--- INPUT ---
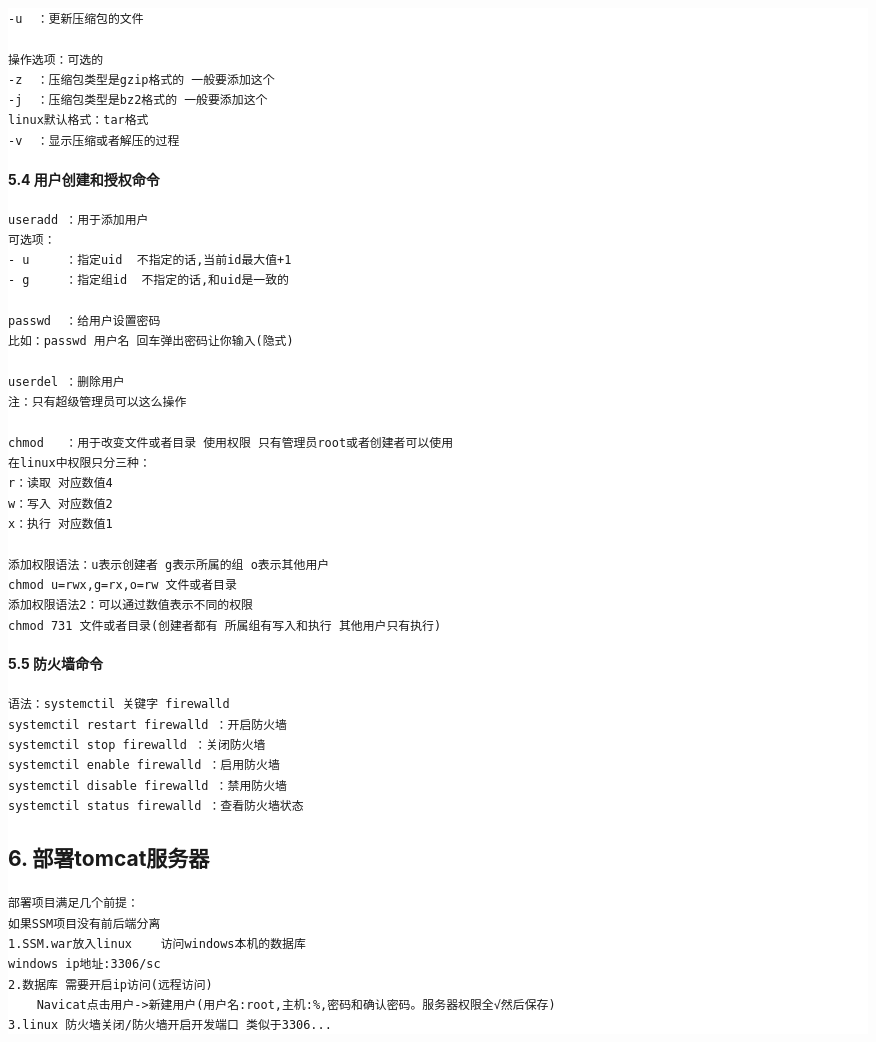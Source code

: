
 ```
-u	：更新压缩包的文件

操作选项：可选的
-z	：压缩包类型是gzip格式的 一般要添加这个
-j	：压缩包类型是bz2格式的 一般要添加这个
linux默认格式：tar格式
-v	：显示压缩或者解压的过程
```

#### 5.4 用户创建和授权命令

```
useradd ：用于添加用户
可选项：
- u		：指定uid	不指定的话,当前id最大值+1
- g		：指定组id	不指定的话,和uid是一致的

passwd	：给用户设置密码
比如：passwd 用户名 回车弹出密码让你输入(隐式)

userdel	：删除用户
注：只有超级管理员可以这么操作

chmod	：用于改变文件或者目录 使用权限 只有管理员root或者创建者可以使用
在linux中权限只分三种：
r：读取 对应数值4
w：写入 对应数值2
x：执行 对应数值1

添加权限语法：u表示创建者 g表示所属的组 o表示其他用户
chmod u=rwx,g=rx,o=rw 文件或者目录
添加权限语法2：可以通过数值表示不同的权限
chmod 731 文件或者目录(创建者都有 所属组有写入和执行 其他用户只有执行)
```

#### 5.5 防火墙命令

```
语法：systemctil 关键字 firewalld
systemctil restart firewalld ：开启防火墙
systemctil stop firewalld ：关闭防火墙
systemctil enable firewalld ：启用防火墙
systemctil disable firewalld ：禁用防火墙
systemctil status firewalld ：查看防火墙状态
```



## 6. 部署tomcat服务器

```
部署项目满足几个前提：
如果SSM项目没有前后端分离
1.SSM.war放入linux	访问windows本机的数据库
windows ip地址:3306/sc
2.数据库 需要开启ip访问(远程访问)
	Navicat点击用户->新建用户(用户名:root,主机:%,密码和确认密码。服务器权限全√然后保存)
3.linux 防火墙关闭/防火墙开启开发端口 类似于3306...
```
---
→ WORK ITEM: When you reproduce the entries above, keep every word exactly and leave out each picture.

→ WRITTEN RESPONSE:
Source code

:
 ```
-u	：更新压缩包的文件

操作选项：可选的
-z	：压缩包类型是gzip格式的 一般要添加这个
-j	：压缩包类型是bz2格式的 一般要添加这个
linux默认格式：tar格式
-v	：显示压缩或者解压的过程
```

#### 5.4 用户创建和授权命令

```
useradd ：用于添加用户
可选项：
- u		：指定uid	不指定的话,当前id最大值+1
- g		：指定组id	不指定的话,和uid是一致的

passwd	：给用户设置密码
比如：passwd 用户名 回车弹出密码让你输入(隐式)

userdel	：删除用户
注：只有超级管理员可以这么操作

chmod	：用于改变文件或者目录 使用权限 只有管理员root或者创建者可以使用
在linux中权限只分三种：
r：读取 对应数值4
w：写入 对应数值2
x：执行 对应数值1

添加权限语法：u表示创建者 g表示所属的组 o表示其他用户
chmod u=rwx,g=rx,o=rw 文件或者目录
添加权限语法2：可以通过数值表示不同的权限
chmod 731 文件或者目录(创建者都有 所属组有写入和执行 其他用户只有执行)
```

#### 5.5 防火墙命令

```
语法：systemctil 关键字 firewalld
systemctil restart firewalld ：开启防火墙
systemctil stop firewalld ：关闭防火墙
systemctil enable firewalld ：启用防火墙
systemctil disable firewalld ：禁用防火墙
systemctil status firewalld ：查看防火墙状态
```



## 6. 部署tomcat服务器

```
部署项目满足几个前提：
如果SSM项目没有前后端分离
1.SSM.war放入linux	访问windows本机的数据库
windows ip地址:3306/sc
2.数据库 需要开启ip访问(远程访问)
	Navicat点击用户->新建用户(用户名:root,主机:%,密码和确认密码。服务器权限全√然后保存)
3.linux 防火墙关闭/防火墙开启开发端口 类似于3306...
```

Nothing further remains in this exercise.